_Task objective:_ From the data that follows, copy every line holding the string "step".

_Records shown:_
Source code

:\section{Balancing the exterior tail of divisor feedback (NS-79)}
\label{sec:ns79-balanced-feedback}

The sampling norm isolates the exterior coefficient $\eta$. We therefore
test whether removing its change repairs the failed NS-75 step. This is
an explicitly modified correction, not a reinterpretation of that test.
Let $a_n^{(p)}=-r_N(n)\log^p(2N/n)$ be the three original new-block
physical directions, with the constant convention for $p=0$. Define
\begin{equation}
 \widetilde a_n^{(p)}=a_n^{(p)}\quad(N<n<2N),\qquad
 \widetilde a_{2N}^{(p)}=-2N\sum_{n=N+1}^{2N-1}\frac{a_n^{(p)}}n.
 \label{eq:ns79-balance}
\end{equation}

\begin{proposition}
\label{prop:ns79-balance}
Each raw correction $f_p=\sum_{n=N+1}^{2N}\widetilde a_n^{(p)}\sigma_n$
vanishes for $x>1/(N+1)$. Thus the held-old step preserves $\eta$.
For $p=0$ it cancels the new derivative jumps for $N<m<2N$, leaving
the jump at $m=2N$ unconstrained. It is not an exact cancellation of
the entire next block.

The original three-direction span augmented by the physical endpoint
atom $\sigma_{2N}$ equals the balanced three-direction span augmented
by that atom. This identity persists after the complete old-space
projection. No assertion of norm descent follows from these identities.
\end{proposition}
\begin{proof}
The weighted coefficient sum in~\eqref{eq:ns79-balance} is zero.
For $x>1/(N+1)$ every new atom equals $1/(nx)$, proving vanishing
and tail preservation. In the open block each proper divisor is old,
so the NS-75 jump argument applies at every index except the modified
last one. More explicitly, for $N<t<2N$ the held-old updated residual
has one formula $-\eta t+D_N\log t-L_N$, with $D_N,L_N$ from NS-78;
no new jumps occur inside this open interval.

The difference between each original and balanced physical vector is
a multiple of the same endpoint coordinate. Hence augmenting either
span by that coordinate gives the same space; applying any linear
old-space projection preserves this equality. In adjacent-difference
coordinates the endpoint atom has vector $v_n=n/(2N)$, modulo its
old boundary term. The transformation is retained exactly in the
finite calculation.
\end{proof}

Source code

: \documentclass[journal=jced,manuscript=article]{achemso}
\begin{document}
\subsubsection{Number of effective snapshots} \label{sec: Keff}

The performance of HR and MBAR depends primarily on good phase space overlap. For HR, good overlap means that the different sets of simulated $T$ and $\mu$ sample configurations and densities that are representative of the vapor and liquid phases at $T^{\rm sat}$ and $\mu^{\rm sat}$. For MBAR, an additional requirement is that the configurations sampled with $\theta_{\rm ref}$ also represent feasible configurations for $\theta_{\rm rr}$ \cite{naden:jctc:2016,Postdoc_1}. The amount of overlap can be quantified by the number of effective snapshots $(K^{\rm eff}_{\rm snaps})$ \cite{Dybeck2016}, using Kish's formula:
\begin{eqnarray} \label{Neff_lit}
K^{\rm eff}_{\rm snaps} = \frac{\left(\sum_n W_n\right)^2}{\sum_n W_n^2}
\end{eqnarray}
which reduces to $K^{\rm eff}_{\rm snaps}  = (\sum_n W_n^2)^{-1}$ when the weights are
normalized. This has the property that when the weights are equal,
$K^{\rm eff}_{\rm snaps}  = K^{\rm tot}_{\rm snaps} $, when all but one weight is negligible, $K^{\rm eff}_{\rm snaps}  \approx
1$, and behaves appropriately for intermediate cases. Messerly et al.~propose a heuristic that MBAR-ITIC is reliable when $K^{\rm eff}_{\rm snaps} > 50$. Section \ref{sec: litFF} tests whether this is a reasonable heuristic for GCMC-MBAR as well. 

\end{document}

_Output for this exercise:_
test whether removing its change repairs the failed NS-75 step. This is
vanishes for $x>1/(N+1)$. Thus the held-old step preserves $\eta$.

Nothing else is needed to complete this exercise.